— DIRECTIONS —
Line by line, copy the material below exactly.
(EXERCISE MATERIALS Opens)
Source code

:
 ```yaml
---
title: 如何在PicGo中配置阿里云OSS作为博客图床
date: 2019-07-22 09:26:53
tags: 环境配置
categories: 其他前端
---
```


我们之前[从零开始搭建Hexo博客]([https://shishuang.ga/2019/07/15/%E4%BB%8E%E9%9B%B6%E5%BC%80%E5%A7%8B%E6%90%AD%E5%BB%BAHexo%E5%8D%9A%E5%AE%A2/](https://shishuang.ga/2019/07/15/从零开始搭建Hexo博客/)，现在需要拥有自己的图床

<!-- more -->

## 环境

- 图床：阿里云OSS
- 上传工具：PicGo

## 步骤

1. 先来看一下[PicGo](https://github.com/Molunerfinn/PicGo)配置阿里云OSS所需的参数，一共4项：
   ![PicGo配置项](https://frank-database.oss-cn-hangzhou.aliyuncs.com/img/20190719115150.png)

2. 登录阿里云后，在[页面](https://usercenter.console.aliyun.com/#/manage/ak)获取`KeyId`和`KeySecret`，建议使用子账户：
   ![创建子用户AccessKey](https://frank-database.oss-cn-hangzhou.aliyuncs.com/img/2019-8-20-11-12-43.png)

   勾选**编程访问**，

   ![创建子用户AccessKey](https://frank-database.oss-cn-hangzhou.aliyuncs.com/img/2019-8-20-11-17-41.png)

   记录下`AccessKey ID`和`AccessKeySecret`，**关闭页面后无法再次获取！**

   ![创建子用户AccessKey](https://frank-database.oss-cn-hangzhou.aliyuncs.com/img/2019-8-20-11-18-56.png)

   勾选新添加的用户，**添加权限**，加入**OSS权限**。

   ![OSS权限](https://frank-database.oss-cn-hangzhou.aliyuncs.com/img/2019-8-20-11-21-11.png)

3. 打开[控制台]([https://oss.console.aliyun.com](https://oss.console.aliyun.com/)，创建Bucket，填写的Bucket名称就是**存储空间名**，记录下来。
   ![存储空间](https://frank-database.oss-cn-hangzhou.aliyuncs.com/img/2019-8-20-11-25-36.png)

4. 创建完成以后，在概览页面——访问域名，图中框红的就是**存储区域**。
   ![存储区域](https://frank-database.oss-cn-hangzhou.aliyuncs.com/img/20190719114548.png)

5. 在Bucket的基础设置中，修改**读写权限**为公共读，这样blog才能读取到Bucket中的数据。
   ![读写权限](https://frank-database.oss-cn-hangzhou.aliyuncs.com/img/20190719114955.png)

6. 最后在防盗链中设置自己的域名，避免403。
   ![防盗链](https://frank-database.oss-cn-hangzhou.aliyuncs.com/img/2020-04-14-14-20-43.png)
(EXERCISE MATERIALS Closes)
— YOUR RESPONSE —
Source code

:
 ```yaml
---
title: 如何在PicGo中配置阿里云OSS作为博客图床
date: 2019-07-22 09:26:53
tags: 环境配置
categories: 其他前端
---
```


我们之前[从零开始搭建Hexo博客]([https://shishuang.ga/2019/07/15/%E4%BB%8E%E9%9B%B6%E5%BC%80%E5%A7%8B%E6%90%AD%E5%BB%BAHexo%E5%8D%9A%E5%AE%A2/](https://shishuang.ga/2019/07/15/从零开始搭建Hexo博客/)，现在需要拥有自己的图床

<!-- more -->

## 环境

- 图床：阿里云OSS
- 上传工具：PicGo

## 步骤

1. 先来看一下[PicGo](https://github.com/Molunerfinn/PicGo)配置阿里云OSS所需的参数，一共4项：
   ![PicGo配置项](https://frank-database.oss-cn-hangzhou.aliyuncs.com/img/20190719115150.png)

2. 登录阿里云后，在[页面](https://usercenter.console.aliyun.com/#/manage/ak)获取`KeyId`和`KeySecret`，建议使用子账户：
   ![创建子用户AccessKey](https://frank-database.oss-cn-hangzhou.aliyuncs.com/img/2019-8-20-11-12-43.png)

   勾选**编程访问**，

   ![创建子用户AccessKey](https://frank-database.oss-cn-hangzhou.aliyuncs.com/img/2019-8-20-11-17-41.png)

   记录下`AccessKey ID`和`AccessKeySecret`，**关闭页面后无法再次获取！**

   ![创建子用户AccessKey](https://frank-database.oss-cn-hangzhou.aliyuncs.com/img/2019-8-20-11-18-56.png)

   勾选新添加的用户，**添加权限**，加入**OSS权限**。

   ![OSS权限](https://frank-database.oss-cn-hangzhou.aliyuncs.com/img/2019-8-20-11-21-11.png)

3. 打开[控制台]([https://oss.console.aliyun.com](https://oss.console.aliyun.com/)，创建Bucket，填写的Bucket名称就是**存储空间名**，记录下来。
   ![存储空间](https://frank-database.oss-cn-hangzhou.aliyuncs.com/img/2019-8-20-11-25-36.png)

4. 创建完成以后，在概览页面——访问域名，图中框红的就是**存储区域**。
   ![存储区域](https://frank-database.oss-cn-hangzhou.aliyuncs.com/img/20190719114548.png)

5. 在Bucket的基础设置中，修改**读写权限**为公共读，这样blog才能读取到Bucket中的数据。
   ![读写权限](https://frank-database.oss-cn-hangzhou.aliyuncs.com/img/20190719114955.png)

6. 最后在防盗链中设置自己的域名，避免403。
   ![防盗链](https://frank-database.oss-cn-hangzhou.aliyuncs.com/img/2020-04-14-14-20-43.png)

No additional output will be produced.